• **WHAT TO WORK ON**: Only the lines from the line containing "ಗಂಗಾ ವಿಷ್ಣುಪಾದಾಬ್ಜಸಂಭೂತಾ ಸುರನಿಮ್ನಗಾ ।" to the end of the entries, both included, belong in your answer, and each must match exactly.

● ● ●

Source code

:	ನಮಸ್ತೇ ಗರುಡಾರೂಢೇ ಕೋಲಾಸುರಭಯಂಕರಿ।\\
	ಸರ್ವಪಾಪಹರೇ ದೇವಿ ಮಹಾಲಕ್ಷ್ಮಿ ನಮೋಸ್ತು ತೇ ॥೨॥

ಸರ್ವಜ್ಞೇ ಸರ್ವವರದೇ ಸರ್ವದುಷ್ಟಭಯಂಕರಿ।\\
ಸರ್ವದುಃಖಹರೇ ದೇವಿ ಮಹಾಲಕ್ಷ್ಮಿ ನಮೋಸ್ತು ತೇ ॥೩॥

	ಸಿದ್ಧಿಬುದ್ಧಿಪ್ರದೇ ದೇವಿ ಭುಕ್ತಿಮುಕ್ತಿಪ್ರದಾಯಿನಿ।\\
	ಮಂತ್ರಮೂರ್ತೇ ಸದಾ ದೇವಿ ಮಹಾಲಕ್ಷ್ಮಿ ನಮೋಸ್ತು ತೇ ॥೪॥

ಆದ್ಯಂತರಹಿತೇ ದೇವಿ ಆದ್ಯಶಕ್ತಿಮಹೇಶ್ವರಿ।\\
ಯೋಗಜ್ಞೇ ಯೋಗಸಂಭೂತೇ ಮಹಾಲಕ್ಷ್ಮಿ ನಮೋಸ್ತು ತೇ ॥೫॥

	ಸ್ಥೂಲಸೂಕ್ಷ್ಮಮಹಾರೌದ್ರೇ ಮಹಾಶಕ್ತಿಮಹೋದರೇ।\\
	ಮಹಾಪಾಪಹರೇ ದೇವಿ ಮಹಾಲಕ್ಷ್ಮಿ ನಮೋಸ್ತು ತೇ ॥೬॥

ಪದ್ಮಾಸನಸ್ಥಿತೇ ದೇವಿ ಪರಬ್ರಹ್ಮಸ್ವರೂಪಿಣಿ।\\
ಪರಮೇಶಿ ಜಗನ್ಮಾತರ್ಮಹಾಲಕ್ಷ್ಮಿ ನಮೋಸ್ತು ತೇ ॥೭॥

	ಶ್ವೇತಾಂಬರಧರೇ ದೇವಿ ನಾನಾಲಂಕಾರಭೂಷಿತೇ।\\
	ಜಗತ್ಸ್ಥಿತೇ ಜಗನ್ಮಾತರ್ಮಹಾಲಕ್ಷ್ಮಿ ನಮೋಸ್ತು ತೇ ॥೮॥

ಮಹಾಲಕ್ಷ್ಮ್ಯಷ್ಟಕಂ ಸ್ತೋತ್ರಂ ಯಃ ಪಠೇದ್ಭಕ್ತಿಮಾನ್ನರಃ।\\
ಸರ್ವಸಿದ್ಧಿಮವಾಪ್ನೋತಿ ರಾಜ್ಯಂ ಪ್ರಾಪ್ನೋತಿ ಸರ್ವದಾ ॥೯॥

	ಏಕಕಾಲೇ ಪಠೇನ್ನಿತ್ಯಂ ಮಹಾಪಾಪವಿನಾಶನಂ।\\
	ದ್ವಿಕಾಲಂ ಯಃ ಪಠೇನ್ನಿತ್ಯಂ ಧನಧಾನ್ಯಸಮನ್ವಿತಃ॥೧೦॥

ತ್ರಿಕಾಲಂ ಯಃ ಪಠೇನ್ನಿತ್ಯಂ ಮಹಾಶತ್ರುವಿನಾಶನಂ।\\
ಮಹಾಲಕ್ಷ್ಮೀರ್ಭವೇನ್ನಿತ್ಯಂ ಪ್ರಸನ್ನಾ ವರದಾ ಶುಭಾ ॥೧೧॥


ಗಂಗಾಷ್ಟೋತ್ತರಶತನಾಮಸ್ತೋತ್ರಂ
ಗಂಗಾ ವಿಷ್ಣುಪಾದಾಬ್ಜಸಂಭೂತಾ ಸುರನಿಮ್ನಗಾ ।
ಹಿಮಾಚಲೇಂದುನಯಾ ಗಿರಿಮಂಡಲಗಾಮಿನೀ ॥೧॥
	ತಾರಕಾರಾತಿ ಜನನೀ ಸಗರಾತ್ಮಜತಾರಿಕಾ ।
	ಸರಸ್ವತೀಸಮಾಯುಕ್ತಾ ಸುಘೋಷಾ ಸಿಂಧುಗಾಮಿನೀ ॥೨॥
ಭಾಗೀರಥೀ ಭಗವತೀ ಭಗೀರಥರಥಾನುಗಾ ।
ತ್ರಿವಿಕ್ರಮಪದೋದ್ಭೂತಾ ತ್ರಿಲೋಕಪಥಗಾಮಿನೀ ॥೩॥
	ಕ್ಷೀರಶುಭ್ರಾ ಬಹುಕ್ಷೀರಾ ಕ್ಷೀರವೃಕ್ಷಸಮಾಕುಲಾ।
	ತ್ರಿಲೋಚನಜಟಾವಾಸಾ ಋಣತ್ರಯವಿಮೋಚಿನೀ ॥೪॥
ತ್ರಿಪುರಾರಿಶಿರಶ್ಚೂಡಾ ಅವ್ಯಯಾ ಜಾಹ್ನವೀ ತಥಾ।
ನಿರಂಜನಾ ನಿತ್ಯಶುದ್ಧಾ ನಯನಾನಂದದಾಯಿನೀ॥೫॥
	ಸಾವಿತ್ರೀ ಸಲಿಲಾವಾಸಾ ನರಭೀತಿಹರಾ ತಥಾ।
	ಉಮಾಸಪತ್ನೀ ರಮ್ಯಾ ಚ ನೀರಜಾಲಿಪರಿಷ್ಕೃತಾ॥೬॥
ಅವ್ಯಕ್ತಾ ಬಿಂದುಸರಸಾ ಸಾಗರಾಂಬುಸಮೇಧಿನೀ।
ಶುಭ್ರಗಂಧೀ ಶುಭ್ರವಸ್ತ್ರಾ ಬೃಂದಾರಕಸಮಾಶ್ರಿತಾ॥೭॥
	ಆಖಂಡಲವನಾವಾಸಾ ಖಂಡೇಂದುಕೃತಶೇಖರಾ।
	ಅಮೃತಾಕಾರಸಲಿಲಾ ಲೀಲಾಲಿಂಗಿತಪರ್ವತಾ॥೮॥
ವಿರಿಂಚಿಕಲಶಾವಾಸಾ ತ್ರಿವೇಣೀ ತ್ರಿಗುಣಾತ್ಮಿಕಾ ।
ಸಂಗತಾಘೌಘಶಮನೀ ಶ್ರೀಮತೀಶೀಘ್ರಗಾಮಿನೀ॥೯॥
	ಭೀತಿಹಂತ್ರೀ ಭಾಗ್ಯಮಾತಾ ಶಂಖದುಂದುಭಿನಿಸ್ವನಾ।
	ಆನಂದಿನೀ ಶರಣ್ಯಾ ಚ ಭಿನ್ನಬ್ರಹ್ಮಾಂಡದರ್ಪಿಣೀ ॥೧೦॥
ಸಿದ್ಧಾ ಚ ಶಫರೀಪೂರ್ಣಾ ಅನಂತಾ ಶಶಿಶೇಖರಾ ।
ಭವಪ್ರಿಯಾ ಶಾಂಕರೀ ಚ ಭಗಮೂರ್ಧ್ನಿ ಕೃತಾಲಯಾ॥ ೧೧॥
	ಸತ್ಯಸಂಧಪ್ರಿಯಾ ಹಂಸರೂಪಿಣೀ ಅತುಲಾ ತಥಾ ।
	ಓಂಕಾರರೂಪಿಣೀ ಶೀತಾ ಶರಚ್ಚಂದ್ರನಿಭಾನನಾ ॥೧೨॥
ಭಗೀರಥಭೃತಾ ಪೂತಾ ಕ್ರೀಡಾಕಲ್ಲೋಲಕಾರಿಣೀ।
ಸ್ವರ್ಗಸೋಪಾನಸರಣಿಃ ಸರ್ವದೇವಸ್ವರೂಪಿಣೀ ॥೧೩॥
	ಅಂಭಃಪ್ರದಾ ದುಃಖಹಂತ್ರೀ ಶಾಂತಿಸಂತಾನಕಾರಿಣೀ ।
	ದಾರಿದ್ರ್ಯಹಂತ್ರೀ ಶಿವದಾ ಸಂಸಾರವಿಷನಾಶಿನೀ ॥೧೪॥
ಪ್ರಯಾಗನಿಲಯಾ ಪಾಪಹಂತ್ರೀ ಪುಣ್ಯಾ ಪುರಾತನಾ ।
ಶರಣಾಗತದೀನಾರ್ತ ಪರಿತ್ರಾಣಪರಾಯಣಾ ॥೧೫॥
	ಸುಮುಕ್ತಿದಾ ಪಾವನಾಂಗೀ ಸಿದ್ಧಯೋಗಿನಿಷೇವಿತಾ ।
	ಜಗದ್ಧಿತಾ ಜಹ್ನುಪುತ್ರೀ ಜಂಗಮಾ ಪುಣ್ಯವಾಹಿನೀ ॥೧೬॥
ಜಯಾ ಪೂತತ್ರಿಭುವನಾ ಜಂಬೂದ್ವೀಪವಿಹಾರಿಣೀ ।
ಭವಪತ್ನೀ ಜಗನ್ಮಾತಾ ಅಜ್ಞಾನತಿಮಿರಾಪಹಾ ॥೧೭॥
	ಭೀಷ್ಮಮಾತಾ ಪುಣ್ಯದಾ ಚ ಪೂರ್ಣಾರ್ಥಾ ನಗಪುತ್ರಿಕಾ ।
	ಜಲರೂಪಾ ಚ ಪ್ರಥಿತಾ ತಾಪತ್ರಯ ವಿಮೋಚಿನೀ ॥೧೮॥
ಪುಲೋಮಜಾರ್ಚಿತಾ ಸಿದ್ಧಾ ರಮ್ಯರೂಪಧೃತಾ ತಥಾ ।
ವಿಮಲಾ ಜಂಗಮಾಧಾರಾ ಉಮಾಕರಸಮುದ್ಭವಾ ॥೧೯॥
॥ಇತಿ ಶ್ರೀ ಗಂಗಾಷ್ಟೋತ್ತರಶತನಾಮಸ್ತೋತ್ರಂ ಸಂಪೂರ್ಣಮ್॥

● ● ●

• **ANSWER BOX**:
ಗಂಗಾ ವಿಷ್ಣುಪಾದಾಬ್ಜಸಂಭೂತಾ ಸುರನಿಮ್ನಗಾ ।
ಹಿಮಾಚಲೇಂದುನಯಾ ಗಿರಿಮಂಡಲಗಾಮಿನೀ ॥೧॥
	ತಾರಕಾರಾತಿ ಜನನೀ ಸಗರಾತ್ಮಜತಾರಿಕಾ ।
	ಸರಸ್ವತೀಸಮಾಯುಕ್ತಾ ಸುಘೋಷಾ ಸಿಂಧುಗಾಮಿನೀ ॥೨॥
ಭಾಗೀರಥೀ ಭಗವತೀ ಭಗೀರಥರಥಾನುಗಾ ।
ತ್ರಿವಿಕ್ರಮಪದೋದ್ಭೂತಾ ತ್ರಿಲೋಕಪಥಗಾಮಿನೀ ॥೩॥
	ಕ್ಷೀರಶುಭ್ರಾ ಬಹುಕ್ಷೀರಾ ಕ್ಷೀರವೃಕ್ಷಸಮಾಕುಲಾ।
	ತ್ರಿಲೋಚನಜಟಾವಾಸಾ ಋಣತ್ರಯವಿಮೋಚಿನೀ ॥೪॥
ತ್ರಿಪುರಾರಿಶಿರಶ್ಚೂಡಾ ಅವ್ಯಯಾ ಜಾಹ್ನವೀ ತಥಾ।
ನಿರಂಜನಾ ನಿತ್ಯಶುದ್ಧಾ ನಯನಾನಂದದಾಯಿನೀ॥೫॥
	ಸಾವಿತ್ರೀ ಸಲಿಲಾವಾಸಾ ನರಭೀತಿಹರಾ ತಥಾ।
	ಉಮಾಸಪತ್ನೀ ರಮ್ಯಾ ಚ ನೀರಜಾಲಿಪರಿಷ್ಕೃತಾ॥೬॥
ಅವ್ಯಕ್ತಾ ಬಿಂದುಸರಸಾ ಸಾಗರಾಂಬುಸಮೇಧಿನೀ।
ಶುಭ್ರಗಂಧೀ ಶುಭ್ರವಸ್ತ್ರಾ ಬೃಂದಾರಕಸಮಾಶ್ರಿತಾ॥೭॥
	ಆಖಂಡಲವನಾವಾಸಾ ಖಂಡೇಂದುಕೃತಶೇಖರಾ।
	ಅಮೃತಾಕಾರಸಲಿಲಾ ಲೀಲಾಲಿಂಗಿತಪರ್ವತಾ॥೮॥
ವಿರಿಂಚಿಕಲಶಾವಾಸಾ ತ್ರಿವೇಣೀ ತ್ರಿಗುಣಾತ್ಮಿಕಾ ।
ಸಂಗತಾಘೌಘಶಮನೀ ಶ್ರೀಮತೀಶೀಘ್ರಗಾಮಿನೀ॥೯॥
	ಭೀತಿಹಂತ್ರೀ ಭಾಗ್ಯಮಾತಾ ಶಂಖದುಂದುಭಿನಿಸ್ವನಾ।
	ಆನಂದಿನೀ ಶರಣ್ಯಾ ಚ ಭಿನ್ನಬ್ರಹ್ಮಾಂಡದರ್ಪಿಣೀ ॥೧೦॥
ಸಿದ್ಧಾ ಚ ಶಫರೀಪೂರ್ಣಾ ಅನಂತಾ ಶಶಿಶೇಖರಾ ।
ಭವಪ್ರಿಯಾ ಶಾಂಕರೀ ಚ ಭಗಮೂರ್ಧ್ನಿ ಕೃತಾಲಯಾ॥ ೧೧॥
	ಸತ್ಯಸಂಧಪ್ರಿಯಾ ಹಂಸರೂಪಿಣೀ ಅತುಲಾ ತಥಾ ।
	ಓಂಕಾರರೂಪಿಣೀ ಶೀತಾ ಶರಚ್ಚಂದ್ರನಿಭಾನನಾ ॥೧೨॥
ಭಗೀರಥಭೃತಾ ಪೂತಾ ಕ್ರೀಡಾಕಲ್ಲೋಲಕಾರಿಣೀ।
ಸ್ವರ್ಗಸೋಪಾನಸರಣಿಃ ಸರ್ವದೇವಸ್ವರೂಪಿಣೀ ॥೧೩॥
	ಅಂಭಃಪ್ರದಾ ದುಃಖಹಂತ್ರೀ ಶಾಂತಿಸಂತಾನಕಾರಿಣೀ ।
	ದಾರಿದ್ರ್ಯಹಂತ್ರೀ ಶಿವದಾ ಸಂಸಾರವಿಷನಾಶಿನೀ ॥೧೪॥
ಪ್ರಯಾಗನಿಲಯಾ ಪಾಪಹಂತ್ರೀ ಪುಣ್ಯಾ ಪುರಾತನಾ ।
ಶರಣಾಗತದೀನಾರ್ತ ಪರಿತ್ರಾಣಪರಾಯಣಾ ॥೧೫॥
	ಸುಮುಕ್ತಿದಾ ಪಾವನಾಂಗೀ ಸಿದ್ಧಯೋಗಿನಿಷೇವಿತಾ ।
	ಜಗದ್ಧಿತಾ ಜಹ್ನುಪುತ್ರೀ ಜಂಗಮಾ ಪುಣ್ಯವಾಹಿನೀ ॥೧೬॥
ಜಯಾ ಪೂತತ್ರಿಭುವನಾ ಜಂಬೂದ್ವೀಪವಿಹಾರಿಣೀ ।
ಭವಪತ್ನೀ ಜಗನ್ಮಾತಾ ಅಜ್ಞಾನತಿಮಿರಾಪಹಾ ॥೧೭॥
	ಭೀಷ್ಮಮಾತಾ ಪುಣ್ಯದಾ ಚ ಪೂರ್ಣಾರ್ಥಾ ನಗಪುತ್ರಿಕಾ ।
	ಜಲರೂಪಾ ಚ ಪ್ರಥಿತಾ ತಾಪತ್ರಯ ವಿಮೋಚಿನೀ ॥೧೮॥
ಪುಲೋಮಜಾರ್ಚಿತಾ ಸಿದ್ಧಾ ರಮ್ಯರೂಪಧೃತಾ ತಥಾ ।
ವಿಮಲಾ ಜಂಗಮಾಧಾರಾ ಉಮಾಕರಸಮುದ್ಭವಾ ॥೧೯॥
॥ಇತಿ ಶ್ರೀ ಗಂಗಾಷ್ಟೋತ್ತರಶತನಾಮಸ್ತೋತ್ರಂ ಸಂಪೂರ್ಣಮ್॥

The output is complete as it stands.